Projekt pałacu stworzył... I tu pojawiają się dwa nazwiska: polskiego inżyniera Karłowskiego oraz niemieckiego architekta Carla Wolfa, który pracował dla księcia. Leśna rezydencja wybudowana została... i tu kolejna nieścisłość: zapewne w latach 1854-1855, ale są też źródła mówiące o roku 1852. Nie obyło się bez kłopotów. Projektant – bez względu na to czy Wolf, czy Karłowski – zaproponował zupełnie inną lokalizację. 

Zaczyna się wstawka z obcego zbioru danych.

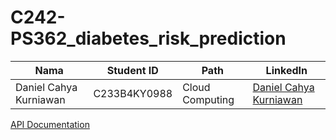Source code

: # C242-PS362_diabetes_risk_prediction

| Nama          | Student ID | Path              | LinkedIn                                      |
|---------------|------------|-------------------|-----------------------------------------------|
| Daniel Cahya Kurniawan      | C233B4KY0988  | Cloud Computing  | [Daniel Cahya Kurniawan]() |

[API Documentation](https://docs.google.com/document/d/1XISTMYk5BNqwiJbAB40V_0DUr0JhzqYGlk3Zho2ACfo/edit?usp=sharing)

Książę Wilhelm miał jednak tupnąć nogą i wskazać to miejsce, które jemu najbardziej przypadło do gustu, pieczętując decyzję słowami „taka jest moja wola”. I na pamiątkę tego wydarzenia pałac nazwano leśną rezydencją Moja Wola, a tutejsza osada przyjęła tę samą nazwę. Przynajmniej taką historię przekazuje się z pokolenia na pokolenie. 

Architektoniczny majstersztyk

Ale dość tych gdybań. Faktem jest, że pałac stoi i – mimo złego stanu – zachwyca. Czemu? Szkieletowa konstrukcja na kamiennej podmurówce, dwuspadzisty dach z ornamentowanymi deskami, wieża z tarasem widokowym. Do tego malownicze otoczenie olbrzymiego parku, który przechodzi płynnie w las. Ale nie to sprawia, że dawną książęcą rezydencję każdego roku przyjeżdżają oglądać miłośnicy architektury z całego kraju i turyści szukający zachwytu poza utartymi szlakami. 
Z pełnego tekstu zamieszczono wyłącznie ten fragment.